Reading A Wireshark Capture

Owned by Tom Cavey
Last updated: Jul 14, 2020

 
In this article, we will attempt to cover the basics of reading a Wireshark packet capture.


Viewing a Basic Call Flow


This can be a helpful view as it shows the call flow between servers as well as which IP is providing what response. Let's go over the steps:

  • Select Telephony

  • VoIP Calls

Select a call
Flow Sequence
Below is an example of a basic call flow:



If we were reviewing this capture to see where a BYE came from we can see the BYE came from IP 216.221.154.158.


Selecting the Packet

With Call Flow, you can also select the packet which will select the packet in the main Wireshark interface:



Let's go into what these packets offer in greater detail.


Reading a Basic SIP Capture


Below is what you would normally see in a SIP capture:


Highlighted red are the various columns that are clickable.
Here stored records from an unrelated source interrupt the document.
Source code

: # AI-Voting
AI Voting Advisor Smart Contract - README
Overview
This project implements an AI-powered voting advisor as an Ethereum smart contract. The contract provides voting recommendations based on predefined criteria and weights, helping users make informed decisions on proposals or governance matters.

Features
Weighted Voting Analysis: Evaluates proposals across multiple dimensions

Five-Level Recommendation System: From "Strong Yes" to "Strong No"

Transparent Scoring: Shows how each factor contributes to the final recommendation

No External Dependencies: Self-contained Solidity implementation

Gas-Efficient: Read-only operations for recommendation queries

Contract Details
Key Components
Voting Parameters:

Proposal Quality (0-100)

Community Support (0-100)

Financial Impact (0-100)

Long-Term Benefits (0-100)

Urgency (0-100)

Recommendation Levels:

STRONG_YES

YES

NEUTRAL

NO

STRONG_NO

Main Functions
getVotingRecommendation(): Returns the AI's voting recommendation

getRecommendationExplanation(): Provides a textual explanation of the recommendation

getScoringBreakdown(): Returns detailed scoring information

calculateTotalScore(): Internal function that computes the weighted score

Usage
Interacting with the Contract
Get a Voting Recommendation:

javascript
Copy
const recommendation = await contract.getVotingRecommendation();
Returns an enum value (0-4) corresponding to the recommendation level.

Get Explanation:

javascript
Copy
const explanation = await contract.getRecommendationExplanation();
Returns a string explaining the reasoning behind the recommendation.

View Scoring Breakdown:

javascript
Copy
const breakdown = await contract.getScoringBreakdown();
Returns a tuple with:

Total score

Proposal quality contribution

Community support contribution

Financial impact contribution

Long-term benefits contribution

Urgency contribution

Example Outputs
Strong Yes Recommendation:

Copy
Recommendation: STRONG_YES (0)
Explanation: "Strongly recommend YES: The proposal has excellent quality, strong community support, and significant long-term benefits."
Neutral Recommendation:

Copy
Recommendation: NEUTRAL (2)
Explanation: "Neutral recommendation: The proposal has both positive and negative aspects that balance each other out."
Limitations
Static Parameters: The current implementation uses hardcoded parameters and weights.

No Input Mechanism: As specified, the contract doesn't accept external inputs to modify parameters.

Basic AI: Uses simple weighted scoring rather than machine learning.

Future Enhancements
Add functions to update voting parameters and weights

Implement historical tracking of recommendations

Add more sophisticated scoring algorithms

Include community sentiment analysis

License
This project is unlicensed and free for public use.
These will rearrange the packets accordingly. Each packet can be selected which will yield different details. Let's start at the Invite packet.

Reading the Invite Packet
Selecting the Invite packet you will see the lower window list the following attributes:
 

  • Frame 1: 1101 bytes on wire

  • Linux cooked capture

  • Internet Protocol Version 4,

  • User Datagram Protocol,

  • Session Initiation Protocol (INVITE)


Each section can be expanded to provide more information. Let's go over the key aspect of the
Invite packet:
Session Initiation Protocol (INVITE)

  • Expand Session Initiation Protocol (INVITE)

  • Expand Message Header

    Here we are able to see the following details:

    The key points to note here are:

  • From - Indicates the source number and the source IP.

  • To - The destination number and the IP the call is being sent to.

  • Call ID - This is the ID generated for this call. It is unique to this call only.

  • Contact - Tells the destination side where to send the next response.

  • Remote-Party-ID - Source number information generated by the Originating party. PRO-


TIP: When you use *67to block your caller ID, this field is still kept intact.
 
Message Body

  • Expand Session Initiation Protocol (INVITE)

  • Expand Message Body

  • Expand Session Description Protocol

    You will see the following details:


    The key points to note are:
    Owner/Creator, Session Id (o) - Creator of this session.
    Connection Information - Provides the media IP of the originating side ●
    Description, name and address - Provides the port for the media.

    Media

  • Media Attribute - Lists what codecs are being offered by the originating side

    Reading the 200 OK Packet
    The Invite packet starts the call, the 200 OK packet completes the call by answering it. You will find the attributes of the 200 OK packet reflect the Invite packet. This makes sense as the termination side needs to provide a response to the origination side.

    As with the Invite, each attribute can be selected and expanded. Let's go over the key points:
    Session Initiation Protocol (200)

  • Expand Session Initiation Protocol (200)

  • Expand Message Header

    We see a similar breakdown as we see when looking over the Invite:

    Some details are different in the Message Body.

    Message Body

  • Expand Message Body

  • Expand Session Description Protocol
    You will see the following details:

    The key points to note are:
    Owner/Creator, Session Id (o) - Creator of this session.
    Connection Information - Provides the media IP of the originating side ●
    Description, name and address - Provides the port for the media.

    Media

  • Media Attribute - Lists what codecs are being offered by the originating side.

    In the 200 OK we see the terminations side media IP and port. This is important as the exchange between the Invite and 200 OK tells the origination and termination side how to communicate.

    Reading Media in the Packet Capture
    Here we see media being exchange once the 200 OK is sent:

     
    Lets breakdown the key points to an RTP packet:


  • Internet Protocol Version 4 - This shows the source and destination IP.

  • User Datagram Protocol - Provides the port the packet is sending from and to.

  • Real-Time Transport Protocol - Identifies the Payload type and Payload. Basically, the codec used for the call and data for the audio.



Payload?
The Payload is the audio of the call. Normally the payload will appear as random letters and numbers, the bits of data for the call:

Blank Media Packets
You may see in the Payload a series of F's:

This is dead air or no audio being played. This isn't uncommon at the beginning of the call.
Generally, it is sent to allow time for both sides to connect before two-way audio is opened up.